What Is a Source?
A source is a website, article, or document that an AI reads to generate its answer. These sources work behind the scenes – the AI pulls information from them, but users don’t always see which sources were used.
For example, if someone asks “Which are the top roofing companies in Calgary?”, the AI might read:
- Company websites
- Customer review sites
- Local business directories
- Industry association pages
The AI uses these sources to create its answer, but may not show all of them to the person asking the question.
Sources vs. Citations vs. Mentions
Source – What the AI reads (you don’t always see this)
Citation – A link the AI shows in its answer (you can see and click this)
Mention – When the AI names your brand in the answer but doesn’t link to your website
Your goal: Be both a source AND get a citation.

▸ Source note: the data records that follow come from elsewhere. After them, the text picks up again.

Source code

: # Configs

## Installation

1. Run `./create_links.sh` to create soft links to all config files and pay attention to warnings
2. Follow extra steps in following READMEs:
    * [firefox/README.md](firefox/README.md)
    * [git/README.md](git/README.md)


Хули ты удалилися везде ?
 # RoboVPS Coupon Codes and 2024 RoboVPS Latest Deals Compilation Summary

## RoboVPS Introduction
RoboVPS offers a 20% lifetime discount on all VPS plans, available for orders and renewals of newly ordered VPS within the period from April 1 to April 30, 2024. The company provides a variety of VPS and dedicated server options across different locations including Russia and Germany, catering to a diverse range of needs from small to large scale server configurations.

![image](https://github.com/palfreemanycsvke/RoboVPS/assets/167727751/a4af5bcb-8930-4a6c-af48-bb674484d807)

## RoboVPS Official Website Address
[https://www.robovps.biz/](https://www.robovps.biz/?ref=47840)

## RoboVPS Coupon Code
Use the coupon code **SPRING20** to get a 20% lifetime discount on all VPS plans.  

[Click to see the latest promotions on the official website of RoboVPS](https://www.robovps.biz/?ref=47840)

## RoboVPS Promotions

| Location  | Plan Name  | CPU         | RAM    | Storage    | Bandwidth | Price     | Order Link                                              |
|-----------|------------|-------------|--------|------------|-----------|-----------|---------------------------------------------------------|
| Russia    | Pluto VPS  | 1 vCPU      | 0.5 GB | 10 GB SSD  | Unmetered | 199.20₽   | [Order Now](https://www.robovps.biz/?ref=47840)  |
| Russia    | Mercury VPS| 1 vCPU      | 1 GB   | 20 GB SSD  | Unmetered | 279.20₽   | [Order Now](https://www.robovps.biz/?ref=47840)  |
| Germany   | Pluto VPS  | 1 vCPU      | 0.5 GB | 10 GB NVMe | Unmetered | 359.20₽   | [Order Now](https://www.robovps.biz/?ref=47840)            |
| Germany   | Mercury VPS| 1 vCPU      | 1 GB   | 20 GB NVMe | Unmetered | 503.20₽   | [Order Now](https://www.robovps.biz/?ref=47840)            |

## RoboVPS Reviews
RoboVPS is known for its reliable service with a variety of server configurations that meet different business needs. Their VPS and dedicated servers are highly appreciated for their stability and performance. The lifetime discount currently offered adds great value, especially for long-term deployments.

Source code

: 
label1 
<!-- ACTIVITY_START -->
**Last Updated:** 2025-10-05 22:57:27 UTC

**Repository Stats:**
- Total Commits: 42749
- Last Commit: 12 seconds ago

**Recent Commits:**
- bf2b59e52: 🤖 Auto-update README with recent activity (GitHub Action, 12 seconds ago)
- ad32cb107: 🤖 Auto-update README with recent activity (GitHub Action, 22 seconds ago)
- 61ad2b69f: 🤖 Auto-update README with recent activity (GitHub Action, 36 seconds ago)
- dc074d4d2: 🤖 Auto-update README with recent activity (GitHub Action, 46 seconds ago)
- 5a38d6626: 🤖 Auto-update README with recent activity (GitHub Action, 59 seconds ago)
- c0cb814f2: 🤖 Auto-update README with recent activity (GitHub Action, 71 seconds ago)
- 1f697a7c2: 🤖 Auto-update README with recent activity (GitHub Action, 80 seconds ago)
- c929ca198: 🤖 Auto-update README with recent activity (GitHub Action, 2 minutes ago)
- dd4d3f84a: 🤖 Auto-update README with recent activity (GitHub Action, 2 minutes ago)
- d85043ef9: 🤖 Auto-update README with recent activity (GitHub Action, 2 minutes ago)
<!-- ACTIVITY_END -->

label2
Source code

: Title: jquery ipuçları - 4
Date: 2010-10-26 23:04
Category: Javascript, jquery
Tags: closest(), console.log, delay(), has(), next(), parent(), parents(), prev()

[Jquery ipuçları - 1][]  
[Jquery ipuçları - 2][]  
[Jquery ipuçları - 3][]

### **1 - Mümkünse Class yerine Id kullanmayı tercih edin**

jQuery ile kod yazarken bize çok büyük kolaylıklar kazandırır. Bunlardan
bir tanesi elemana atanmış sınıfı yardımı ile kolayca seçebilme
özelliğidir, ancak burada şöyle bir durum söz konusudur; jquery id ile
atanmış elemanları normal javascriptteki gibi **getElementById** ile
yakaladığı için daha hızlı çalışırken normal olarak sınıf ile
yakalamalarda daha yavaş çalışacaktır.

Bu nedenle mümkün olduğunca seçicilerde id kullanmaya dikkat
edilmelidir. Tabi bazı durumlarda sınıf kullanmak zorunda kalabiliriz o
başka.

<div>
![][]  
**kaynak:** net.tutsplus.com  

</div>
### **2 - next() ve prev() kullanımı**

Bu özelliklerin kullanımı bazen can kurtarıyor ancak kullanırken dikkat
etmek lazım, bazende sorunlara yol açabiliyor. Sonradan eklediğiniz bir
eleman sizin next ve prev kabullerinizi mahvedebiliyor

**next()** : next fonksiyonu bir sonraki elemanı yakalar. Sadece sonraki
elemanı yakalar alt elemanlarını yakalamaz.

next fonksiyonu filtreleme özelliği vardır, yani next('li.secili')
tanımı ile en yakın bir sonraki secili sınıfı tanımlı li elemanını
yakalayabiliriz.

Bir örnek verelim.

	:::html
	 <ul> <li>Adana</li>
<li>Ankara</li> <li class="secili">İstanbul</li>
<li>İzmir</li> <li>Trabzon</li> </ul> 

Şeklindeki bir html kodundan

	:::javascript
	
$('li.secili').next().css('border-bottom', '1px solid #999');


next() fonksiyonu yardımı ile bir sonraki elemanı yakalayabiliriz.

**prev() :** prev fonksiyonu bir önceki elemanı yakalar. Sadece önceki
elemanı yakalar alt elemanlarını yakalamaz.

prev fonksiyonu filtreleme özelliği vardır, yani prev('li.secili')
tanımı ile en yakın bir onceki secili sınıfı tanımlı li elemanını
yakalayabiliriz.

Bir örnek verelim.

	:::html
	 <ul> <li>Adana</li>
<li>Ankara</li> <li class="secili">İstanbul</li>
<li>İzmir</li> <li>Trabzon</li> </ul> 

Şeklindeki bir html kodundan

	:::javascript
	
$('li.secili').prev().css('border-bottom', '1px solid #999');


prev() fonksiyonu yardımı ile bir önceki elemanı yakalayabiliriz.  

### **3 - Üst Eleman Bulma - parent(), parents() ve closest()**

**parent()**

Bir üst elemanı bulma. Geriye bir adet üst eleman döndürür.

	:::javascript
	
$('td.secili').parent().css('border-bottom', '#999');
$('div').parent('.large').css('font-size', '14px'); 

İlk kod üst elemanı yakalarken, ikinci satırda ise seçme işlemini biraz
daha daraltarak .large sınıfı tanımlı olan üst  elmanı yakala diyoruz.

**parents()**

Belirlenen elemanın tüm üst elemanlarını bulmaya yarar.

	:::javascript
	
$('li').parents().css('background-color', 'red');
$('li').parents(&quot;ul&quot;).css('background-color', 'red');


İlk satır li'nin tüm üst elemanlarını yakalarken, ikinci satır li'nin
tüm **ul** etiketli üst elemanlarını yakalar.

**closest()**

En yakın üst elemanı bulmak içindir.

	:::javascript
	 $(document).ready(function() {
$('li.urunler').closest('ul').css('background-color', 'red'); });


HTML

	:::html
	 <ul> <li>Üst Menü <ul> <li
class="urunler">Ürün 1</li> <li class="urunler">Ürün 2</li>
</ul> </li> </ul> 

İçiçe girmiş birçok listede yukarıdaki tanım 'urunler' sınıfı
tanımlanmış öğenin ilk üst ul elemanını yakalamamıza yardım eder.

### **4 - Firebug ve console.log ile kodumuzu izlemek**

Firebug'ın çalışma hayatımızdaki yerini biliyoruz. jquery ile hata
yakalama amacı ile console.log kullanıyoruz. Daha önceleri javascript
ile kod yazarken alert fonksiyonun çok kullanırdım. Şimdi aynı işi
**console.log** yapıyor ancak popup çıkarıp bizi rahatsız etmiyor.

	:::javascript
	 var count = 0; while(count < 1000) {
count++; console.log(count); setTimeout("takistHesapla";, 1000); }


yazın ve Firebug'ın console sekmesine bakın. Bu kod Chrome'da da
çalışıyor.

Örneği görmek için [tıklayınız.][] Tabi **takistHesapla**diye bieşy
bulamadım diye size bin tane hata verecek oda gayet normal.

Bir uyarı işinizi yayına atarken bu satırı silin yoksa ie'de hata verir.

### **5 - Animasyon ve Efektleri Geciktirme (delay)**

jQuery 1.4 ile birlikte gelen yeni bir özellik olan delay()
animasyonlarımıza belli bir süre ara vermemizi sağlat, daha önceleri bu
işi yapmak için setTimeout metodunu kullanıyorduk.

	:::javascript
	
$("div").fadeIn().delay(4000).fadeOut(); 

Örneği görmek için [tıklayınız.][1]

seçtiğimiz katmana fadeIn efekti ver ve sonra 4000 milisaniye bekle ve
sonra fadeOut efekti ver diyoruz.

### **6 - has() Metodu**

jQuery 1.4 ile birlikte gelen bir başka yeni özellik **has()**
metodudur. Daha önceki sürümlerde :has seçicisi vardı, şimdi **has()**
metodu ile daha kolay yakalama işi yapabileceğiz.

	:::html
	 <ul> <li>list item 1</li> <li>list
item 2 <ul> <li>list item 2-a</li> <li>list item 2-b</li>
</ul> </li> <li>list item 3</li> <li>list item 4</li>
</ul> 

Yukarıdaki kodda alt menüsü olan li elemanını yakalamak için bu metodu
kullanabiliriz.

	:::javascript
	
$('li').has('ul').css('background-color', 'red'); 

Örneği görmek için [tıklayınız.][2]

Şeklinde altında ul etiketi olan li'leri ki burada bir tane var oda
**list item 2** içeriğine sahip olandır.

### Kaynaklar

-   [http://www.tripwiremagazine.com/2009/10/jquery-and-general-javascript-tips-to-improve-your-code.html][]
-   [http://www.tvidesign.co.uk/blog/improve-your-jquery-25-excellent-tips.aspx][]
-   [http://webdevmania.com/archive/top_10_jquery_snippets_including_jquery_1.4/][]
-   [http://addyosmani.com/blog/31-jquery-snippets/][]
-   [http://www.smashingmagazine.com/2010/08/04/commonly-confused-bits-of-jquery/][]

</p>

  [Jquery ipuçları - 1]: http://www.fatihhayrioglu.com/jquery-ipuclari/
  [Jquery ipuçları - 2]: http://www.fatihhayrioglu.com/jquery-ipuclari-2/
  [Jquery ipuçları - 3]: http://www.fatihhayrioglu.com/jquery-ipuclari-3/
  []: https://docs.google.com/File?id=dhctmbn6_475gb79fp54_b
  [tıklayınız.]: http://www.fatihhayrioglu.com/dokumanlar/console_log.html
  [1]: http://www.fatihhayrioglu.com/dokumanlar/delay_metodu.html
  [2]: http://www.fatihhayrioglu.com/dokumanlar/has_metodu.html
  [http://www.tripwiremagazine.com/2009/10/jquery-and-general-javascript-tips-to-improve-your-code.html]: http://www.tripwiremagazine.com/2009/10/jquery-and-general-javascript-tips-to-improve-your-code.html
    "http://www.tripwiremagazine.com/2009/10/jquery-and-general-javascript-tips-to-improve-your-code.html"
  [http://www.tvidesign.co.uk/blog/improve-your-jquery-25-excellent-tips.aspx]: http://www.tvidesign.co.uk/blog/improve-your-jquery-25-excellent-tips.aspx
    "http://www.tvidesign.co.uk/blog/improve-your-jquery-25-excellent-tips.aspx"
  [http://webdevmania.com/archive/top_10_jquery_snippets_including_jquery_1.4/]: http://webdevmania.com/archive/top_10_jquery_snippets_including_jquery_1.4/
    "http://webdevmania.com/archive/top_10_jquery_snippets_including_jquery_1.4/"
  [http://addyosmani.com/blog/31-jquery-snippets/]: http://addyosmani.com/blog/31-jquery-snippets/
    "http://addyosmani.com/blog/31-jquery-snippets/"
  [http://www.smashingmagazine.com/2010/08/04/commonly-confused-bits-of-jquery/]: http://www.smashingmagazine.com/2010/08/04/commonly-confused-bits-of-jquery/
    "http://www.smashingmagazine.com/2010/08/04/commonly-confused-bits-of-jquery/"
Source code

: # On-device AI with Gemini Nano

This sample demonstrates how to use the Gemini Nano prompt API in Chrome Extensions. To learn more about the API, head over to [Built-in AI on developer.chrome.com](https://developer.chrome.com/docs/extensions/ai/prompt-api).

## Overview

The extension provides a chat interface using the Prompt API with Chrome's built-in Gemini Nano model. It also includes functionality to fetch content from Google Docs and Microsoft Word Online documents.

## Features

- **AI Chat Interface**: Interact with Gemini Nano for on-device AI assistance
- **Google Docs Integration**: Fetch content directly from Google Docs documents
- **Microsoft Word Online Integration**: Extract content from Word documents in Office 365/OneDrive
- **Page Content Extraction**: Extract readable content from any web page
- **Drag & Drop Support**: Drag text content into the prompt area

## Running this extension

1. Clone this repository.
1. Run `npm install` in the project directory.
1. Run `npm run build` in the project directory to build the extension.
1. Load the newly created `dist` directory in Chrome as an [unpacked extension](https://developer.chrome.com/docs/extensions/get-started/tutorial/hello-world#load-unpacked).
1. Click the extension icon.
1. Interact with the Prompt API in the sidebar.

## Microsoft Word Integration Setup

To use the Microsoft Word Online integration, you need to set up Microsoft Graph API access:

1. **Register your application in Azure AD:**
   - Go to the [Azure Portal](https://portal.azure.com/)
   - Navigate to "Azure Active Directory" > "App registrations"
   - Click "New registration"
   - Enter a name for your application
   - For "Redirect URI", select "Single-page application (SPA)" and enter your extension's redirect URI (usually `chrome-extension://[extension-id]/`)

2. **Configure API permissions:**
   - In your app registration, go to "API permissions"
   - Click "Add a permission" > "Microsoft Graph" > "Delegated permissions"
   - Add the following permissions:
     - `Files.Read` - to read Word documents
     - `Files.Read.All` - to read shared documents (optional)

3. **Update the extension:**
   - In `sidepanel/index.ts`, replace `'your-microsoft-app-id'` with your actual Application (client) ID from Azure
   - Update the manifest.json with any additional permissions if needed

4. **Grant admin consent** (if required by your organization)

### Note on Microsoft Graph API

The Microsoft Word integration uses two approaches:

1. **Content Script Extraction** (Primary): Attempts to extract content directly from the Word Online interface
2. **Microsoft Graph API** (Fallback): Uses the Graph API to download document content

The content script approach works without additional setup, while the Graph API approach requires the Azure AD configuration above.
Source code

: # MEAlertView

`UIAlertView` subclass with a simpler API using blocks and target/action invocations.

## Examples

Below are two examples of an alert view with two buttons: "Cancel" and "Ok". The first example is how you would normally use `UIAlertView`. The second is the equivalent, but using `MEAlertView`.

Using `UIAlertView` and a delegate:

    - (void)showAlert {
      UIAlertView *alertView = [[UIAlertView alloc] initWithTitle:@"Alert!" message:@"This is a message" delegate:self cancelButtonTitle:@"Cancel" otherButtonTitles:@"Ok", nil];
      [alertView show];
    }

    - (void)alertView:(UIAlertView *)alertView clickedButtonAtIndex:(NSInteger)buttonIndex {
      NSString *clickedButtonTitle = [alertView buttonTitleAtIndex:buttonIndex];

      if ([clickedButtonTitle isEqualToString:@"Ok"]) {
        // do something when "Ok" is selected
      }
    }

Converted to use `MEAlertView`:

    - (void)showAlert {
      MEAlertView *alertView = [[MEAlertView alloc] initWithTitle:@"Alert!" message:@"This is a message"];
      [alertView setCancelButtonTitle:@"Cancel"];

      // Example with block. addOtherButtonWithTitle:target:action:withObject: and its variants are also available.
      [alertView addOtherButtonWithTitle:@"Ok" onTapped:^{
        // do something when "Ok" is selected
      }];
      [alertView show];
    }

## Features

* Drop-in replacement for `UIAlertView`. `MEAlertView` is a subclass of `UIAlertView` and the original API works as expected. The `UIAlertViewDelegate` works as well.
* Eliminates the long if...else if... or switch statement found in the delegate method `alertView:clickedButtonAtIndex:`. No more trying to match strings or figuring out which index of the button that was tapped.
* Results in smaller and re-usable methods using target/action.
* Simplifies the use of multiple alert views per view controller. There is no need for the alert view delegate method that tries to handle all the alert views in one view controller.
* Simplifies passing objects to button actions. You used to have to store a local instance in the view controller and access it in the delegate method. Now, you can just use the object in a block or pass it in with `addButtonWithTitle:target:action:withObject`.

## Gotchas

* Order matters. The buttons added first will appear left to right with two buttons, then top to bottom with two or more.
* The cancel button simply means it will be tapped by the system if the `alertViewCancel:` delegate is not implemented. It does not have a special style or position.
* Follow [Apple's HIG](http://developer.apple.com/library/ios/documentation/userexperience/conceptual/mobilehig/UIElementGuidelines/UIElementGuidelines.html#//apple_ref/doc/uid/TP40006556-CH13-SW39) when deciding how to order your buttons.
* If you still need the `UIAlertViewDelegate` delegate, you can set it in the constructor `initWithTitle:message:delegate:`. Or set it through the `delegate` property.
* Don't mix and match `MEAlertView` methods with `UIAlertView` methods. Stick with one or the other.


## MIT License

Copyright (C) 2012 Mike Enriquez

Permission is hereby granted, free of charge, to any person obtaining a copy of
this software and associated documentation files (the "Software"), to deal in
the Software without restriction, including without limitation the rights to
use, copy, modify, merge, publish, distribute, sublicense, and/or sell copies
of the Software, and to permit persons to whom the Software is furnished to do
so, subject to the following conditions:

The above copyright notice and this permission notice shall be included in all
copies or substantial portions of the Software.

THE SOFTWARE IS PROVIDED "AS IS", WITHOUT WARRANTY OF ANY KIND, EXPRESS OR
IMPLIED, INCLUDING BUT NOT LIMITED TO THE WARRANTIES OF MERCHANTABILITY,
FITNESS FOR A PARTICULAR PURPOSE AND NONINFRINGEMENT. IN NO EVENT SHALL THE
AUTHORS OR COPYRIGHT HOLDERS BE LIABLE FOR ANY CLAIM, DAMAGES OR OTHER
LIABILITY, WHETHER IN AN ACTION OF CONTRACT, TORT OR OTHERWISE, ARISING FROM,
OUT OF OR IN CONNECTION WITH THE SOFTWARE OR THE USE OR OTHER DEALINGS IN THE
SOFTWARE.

Being a source without a citation means the AI used your content but didn’t credit you with a visible link.
Why Sources Matter
Sources determine what AI knows
If your website is a source, the platform can include your information in answers.
Being a source doesn’t guarantee visibility
The platform might read your site but not cite it or mention your brand. You want all three: source + citation + mention.
Sources reveal the competition
Tracking which sites AI platforms use as sources shows you who’s effective in your industry and what content works.
Sources provide opportunities
By seeing which sources AI platforms use, you can identify potential partners or publications where you could get featured. You can also reverse engineer what makes competitor content effective.
How Gander Tracks Sources
Gander shows you:
- Which websites AI platforms use as sources for questions in your industry
- When your site is a source but doesn’t get cited
- Which competitor sites become both sources and citations
- What content gaps prevent you from becoming a source
This helps you understand where to improve your strategy to become a trusted source that earns citations.